Chinese New Year is celebrated with much splendour in Hong Kong. The city comes alive during this period, with many festive events lined up throughout the week.
Some attractions to look out for include a night parade, signature fireworks display, fragrant flower markets, temples and the ever-popular horse races. The mood of the metropolis is further elevated by locals who engage in merrymaking.
For travellers thinking of experiencing the Lunar New Year here, Hong Kong Tourism Board has come up with some suggestions on things to do and sights to see.
Catch one of the many flower markets in the city, where locals shop for seasonal flowers and plants that symbolise different well wishes.
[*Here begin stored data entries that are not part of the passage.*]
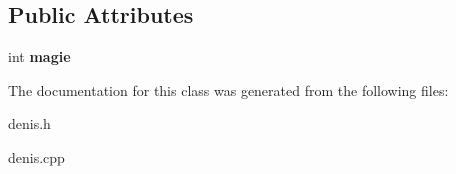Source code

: \subsection*{Public Attributes}
\begin{DoxyCompactItemize}
\item 
\mbox{\label{classAnimauxDeDenis_a42f9bd30c663ce2227ae4df0aa36914b}} 
int {\bfseries magie}
\end{DoxyCompactItemize}


The documentation for this class was generated from the following files\+:\begin{DoxyCompactItemize}
\item 
denis.\+h\item 
denis.\+cpp\end{DoxyCompactItemize}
Cherry blossoms are believed to improve romantic luck while water bamboos are said to bring wealth.
For a full-fledged experience, visit Victoria Park or Fa Hui Park, two of the biggest and most popular flower markets which are packed with people in the evening.
CNY Day One
Start the year with a spiritual walk. Many locals go hiking on this day as climbing uphill signifies progress in life. The perfect place to go for such a walk is Lantau Island, home to the world’s tallest sitting Buddha statue built outdoors. Stop at Ngong Ping Village to visit its beautiful gardens, before heading to Po Lin Monastery to sample some vegetarian dishes.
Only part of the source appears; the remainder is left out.